> _TASK BRIEF_
Going line by line through the entries, count those containing "family" and state only the result.

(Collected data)
↓↓↓
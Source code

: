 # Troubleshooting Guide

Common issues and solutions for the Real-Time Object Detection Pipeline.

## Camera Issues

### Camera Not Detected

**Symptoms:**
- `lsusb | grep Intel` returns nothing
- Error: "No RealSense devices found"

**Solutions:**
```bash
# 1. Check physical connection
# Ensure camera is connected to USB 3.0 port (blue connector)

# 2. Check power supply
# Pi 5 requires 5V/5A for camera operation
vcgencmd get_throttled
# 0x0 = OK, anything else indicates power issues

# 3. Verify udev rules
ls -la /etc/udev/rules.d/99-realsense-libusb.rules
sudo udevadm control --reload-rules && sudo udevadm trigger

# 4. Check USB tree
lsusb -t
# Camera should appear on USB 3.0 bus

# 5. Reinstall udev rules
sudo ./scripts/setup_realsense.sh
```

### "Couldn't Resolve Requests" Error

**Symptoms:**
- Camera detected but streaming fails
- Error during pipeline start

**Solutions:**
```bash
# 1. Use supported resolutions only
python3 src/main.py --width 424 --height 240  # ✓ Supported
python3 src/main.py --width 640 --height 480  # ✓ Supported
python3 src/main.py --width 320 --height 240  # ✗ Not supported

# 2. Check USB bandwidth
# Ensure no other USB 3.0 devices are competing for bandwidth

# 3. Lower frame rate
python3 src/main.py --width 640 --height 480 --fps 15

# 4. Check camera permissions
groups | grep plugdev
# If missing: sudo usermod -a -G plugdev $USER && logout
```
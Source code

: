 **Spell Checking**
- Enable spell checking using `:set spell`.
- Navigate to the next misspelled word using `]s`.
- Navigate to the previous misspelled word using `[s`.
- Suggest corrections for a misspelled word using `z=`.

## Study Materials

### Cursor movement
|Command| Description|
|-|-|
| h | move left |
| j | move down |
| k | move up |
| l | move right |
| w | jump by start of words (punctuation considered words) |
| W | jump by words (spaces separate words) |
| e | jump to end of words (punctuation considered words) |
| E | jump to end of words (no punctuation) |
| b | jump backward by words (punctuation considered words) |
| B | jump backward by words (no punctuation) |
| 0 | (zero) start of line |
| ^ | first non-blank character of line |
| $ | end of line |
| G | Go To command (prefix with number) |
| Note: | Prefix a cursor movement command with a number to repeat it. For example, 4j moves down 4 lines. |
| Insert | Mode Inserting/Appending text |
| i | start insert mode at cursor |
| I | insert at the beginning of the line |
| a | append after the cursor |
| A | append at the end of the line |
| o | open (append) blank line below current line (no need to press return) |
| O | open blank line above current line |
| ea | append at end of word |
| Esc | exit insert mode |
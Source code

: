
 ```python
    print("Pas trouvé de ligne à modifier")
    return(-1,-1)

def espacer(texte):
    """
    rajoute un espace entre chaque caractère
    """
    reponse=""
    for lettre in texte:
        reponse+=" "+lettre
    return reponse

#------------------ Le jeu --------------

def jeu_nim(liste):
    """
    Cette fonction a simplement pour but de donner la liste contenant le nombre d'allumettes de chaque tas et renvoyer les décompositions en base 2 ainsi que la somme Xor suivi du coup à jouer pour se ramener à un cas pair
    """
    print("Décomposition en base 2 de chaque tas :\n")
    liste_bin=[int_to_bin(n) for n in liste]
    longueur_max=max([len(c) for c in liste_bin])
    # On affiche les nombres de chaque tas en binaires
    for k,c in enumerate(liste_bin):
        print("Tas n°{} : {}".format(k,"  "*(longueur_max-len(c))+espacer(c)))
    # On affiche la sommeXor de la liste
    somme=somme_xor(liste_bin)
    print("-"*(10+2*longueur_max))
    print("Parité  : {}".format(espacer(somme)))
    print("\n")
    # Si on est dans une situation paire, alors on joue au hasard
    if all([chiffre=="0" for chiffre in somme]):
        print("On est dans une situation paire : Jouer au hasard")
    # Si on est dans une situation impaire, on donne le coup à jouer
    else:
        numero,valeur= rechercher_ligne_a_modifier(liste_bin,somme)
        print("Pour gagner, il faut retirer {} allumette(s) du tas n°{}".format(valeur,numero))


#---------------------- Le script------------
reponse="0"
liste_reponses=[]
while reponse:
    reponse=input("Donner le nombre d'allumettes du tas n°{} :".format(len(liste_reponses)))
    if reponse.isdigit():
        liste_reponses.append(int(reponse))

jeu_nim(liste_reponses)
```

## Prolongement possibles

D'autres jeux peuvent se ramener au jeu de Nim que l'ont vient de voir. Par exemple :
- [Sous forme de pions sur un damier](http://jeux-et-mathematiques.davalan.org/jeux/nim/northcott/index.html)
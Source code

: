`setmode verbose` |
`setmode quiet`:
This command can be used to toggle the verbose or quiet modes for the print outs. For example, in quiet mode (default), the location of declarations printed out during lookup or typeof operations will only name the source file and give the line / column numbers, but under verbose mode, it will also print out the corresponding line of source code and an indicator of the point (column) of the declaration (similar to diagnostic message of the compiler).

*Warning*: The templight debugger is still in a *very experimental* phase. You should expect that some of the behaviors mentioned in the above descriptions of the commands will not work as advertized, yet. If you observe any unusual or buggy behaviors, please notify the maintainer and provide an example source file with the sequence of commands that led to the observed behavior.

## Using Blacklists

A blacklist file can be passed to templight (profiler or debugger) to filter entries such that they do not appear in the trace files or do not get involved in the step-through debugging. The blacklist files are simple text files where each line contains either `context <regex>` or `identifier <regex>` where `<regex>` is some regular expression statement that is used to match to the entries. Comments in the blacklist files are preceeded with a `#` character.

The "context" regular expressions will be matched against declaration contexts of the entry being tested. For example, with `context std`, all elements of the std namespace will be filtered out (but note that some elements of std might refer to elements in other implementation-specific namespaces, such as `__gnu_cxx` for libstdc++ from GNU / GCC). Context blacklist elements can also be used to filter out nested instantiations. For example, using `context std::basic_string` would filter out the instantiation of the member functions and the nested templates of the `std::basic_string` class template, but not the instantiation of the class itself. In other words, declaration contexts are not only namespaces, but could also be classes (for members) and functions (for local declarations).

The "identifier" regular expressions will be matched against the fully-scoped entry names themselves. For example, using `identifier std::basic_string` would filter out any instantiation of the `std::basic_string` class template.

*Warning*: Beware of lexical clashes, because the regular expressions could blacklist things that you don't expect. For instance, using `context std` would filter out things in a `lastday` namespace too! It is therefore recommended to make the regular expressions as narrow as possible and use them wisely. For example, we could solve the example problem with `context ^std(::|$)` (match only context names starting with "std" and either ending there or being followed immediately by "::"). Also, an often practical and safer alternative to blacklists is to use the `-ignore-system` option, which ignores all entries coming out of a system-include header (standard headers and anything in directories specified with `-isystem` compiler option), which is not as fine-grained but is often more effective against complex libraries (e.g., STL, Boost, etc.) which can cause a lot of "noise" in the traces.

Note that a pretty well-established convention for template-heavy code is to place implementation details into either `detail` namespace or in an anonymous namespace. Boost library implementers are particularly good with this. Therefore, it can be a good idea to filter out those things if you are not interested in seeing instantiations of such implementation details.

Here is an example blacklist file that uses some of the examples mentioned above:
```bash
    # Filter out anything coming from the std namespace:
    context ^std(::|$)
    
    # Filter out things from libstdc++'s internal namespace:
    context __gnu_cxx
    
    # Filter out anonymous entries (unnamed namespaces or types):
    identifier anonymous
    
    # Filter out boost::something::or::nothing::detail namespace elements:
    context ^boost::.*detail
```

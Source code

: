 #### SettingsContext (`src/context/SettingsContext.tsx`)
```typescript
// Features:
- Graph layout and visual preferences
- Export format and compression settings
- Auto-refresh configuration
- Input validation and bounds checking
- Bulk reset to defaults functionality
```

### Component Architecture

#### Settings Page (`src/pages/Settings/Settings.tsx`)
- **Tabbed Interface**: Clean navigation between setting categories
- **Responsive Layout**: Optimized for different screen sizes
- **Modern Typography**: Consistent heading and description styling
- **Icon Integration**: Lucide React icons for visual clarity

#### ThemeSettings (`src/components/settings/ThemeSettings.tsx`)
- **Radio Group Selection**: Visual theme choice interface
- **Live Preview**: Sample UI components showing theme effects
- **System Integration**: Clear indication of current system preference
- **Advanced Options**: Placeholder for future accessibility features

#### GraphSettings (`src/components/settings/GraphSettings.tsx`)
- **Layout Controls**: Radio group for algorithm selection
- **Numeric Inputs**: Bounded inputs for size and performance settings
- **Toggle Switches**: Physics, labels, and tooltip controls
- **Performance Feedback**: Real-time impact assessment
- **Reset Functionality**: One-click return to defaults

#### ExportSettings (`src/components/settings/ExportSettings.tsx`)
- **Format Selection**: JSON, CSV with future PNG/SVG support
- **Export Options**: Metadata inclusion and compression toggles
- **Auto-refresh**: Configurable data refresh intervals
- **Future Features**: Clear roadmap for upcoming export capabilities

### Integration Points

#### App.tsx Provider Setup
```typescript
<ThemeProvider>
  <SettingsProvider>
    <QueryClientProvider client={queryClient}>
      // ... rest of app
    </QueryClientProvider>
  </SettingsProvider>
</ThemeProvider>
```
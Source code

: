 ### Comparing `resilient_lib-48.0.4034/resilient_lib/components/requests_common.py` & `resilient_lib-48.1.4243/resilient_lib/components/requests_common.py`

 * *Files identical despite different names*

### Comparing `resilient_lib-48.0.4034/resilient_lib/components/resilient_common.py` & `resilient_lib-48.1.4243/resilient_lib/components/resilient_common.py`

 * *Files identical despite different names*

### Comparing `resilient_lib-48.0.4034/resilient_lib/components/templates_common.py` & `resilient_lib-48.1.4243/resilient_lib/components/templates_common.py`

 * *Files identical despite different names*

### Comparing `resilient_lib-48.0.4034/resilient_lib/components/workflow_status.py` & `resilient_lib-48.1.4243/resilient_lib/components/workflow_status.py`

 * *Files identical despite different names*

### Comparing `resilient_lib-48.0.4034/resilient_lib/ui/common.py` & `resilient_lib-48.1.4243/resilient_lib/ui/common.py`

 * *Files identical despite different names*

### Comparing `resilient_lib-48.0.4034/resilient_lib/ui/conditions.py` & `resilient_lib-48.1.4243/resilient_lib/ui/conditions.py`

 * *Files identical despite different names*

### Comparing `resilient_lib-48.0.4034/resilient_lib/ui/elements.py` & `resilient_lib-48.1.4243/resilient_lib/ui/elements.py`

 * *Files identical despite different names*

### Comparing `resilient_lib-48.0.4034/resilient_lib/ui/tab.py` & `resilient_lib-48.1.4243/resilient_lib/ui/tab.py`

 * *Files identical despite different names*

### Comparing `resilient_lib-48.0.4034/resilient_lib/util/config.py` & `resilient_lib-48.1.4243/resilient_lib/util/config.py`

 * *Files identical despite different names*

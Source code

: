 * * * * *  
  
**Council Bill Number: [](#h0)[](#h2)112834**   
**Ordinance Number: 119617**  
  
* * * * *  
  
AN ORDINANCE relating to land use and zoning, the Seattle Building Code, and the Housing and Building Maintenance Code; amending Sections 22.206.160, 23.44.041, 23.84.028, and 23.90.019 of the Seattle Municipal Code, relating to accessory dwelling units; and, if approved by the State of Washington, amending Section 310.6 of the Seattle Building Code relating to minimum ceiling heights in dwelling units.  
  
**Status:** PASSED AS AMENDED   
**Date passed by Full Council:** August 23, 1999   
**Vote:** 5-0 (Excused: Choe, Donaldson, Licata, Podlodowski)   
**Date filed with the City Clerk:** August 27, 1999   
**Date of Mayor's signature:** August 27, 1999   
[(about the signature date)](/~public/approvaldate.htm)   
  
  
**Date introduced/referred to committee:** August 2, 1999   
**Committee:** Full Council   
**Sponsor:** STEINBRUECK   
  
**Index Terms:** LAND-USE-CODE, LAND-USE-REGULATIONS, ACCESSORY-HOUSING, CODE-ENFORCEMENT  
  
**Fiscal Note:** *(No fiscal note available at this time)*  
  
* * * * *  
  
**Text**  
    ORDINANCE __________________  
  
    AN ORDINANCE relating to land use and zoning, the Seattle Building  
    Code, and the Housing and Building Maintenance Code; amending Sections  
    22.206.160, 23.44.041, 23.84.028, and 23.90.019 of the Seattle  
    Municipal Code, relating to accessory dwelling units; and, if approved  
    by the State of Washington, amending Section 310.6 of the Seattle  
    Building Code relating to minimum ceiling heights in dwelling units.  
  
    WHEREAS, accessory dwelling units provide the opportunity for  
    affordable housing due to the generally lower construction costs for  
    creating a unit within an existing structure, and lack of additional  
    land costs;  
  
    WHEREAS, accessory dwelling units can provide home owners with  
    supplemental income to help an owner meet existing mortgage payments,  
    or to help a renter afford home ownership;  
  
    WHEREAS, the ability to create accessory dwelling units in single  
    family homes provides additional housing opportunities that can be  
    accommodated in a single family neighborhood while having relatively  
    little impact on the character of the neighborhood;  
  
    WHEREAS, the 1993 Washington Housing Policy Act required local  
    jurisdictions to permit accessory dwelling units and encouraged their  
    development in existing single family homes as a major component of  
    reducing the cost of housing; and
↑↑↑
> _SOLVED PROBLEM_
3